Restate word for word the lines of the records below, starting at the line that contains "for expensive components" and ending at the line that contains "SoloSphere uses a", with both of those lines included and nothing else.

** Material supplied follows **

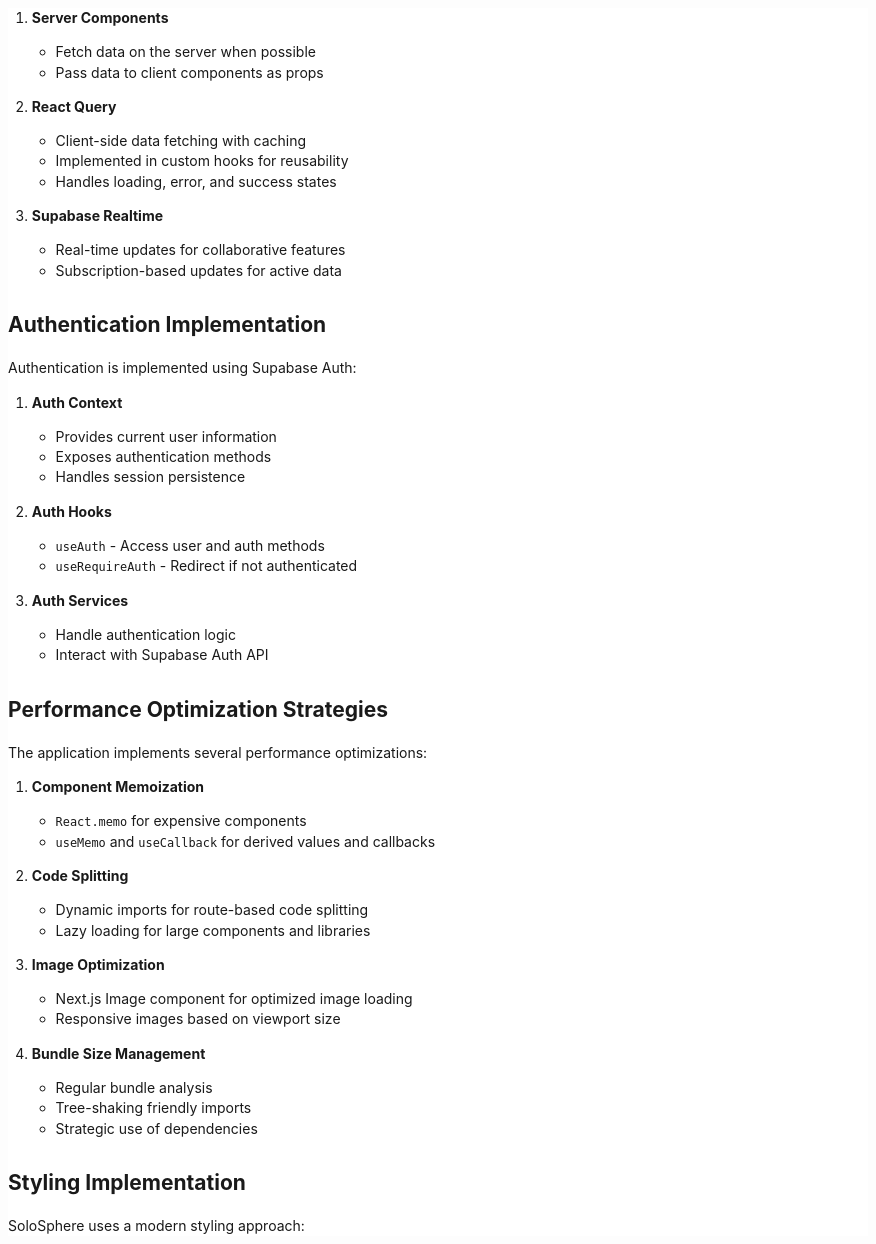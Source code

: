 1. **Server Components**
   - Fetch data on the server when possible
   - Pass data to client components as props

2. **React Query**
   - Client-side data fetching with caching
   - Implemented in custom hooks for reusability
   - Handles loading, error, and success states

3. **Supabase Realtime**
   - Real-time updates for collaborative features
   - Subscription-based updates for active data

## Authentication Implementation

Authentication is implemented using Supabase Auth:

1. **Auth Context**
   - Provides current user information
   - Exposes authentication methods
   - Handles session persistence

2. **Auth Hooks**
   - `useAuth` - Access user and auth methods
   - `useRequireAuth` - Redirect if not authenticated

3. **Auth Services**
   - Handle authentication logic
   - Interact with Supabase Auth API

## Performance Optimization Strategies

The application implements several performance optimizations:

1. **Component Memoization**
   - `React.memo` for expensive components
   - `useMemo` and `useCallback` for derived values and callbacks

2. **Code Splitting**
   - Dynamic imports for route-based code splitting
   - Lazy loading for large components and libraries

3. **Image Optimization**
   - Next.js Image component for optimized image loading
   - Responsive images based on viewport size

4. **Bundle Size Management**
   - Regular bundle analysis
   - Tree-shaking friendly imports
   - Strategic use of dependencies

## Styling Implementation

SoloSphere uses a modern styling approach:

** End of Material supplied **
** Material supplied follows **

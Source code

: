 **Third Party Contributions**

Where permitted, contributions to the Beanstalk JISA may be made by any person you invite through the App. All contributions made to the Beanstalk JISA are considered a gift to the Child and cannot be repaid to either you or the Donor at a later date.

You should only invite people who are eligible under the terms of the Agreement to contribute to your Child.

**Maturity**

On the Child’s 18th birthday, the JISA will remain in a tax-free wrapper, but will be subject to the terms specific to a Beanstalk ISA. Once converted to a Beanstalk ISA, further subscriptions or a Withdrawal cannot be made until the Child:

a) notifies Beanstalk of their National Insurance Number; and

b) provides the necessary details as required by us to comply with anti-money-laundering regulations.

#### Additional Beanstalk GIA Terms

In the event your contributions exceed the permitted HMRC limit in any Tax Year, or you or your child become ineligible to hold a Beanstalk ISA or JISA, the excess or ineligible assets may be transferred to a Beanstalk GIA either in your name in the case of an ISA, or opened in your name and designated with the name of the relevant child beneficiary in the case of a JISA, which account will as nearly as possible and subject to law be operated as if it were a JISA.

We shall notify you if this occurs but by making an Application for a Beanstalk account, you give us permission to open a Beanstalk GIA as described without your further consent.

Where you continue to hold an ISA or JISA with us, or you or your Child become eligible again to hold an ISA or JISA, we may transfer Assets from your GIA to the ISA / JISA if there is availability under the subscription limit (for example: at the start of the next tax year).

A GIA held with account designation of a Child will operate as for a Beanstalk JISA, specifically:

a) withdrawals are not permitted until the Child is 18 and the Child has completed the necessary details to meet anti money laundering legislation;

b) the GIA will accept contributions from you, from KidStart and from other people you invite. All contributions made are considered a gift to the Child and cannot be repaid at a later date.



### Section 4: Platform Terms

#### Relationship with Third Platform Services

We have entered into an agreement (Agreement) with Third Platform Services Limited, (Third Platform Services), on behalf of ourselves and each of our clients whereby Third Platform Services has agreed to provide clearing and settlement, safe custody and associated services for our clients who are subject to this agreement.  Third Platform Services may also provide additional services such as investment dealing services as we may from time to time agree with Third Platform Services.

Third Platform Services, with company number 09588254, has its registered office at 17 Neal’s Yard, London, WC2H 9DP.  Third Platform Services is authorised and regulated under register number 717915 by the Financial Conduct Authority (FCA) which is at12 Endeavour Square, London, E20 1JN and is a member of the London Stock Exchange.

** End of Material supplied **

● Response area
   - `React.memo` for expensive components
   - `useMemo` and `useCallback` for derived values and callbacks

2. **Code Splitting**
   - Dynamic imports for route-based code splitting
   - Lazy loading for large components and libraries

3. **Image Optimization**
   - Next.js Image component for optimized image loading
   - Responsive images based on viewport size

4. **Bundle Size Management**
   - Regular bundle analysis
   - Tree-shaking friendly imports
   - Strategic use of dependencies

## Styling Implementation

SoloSphere uses a modern styling approach:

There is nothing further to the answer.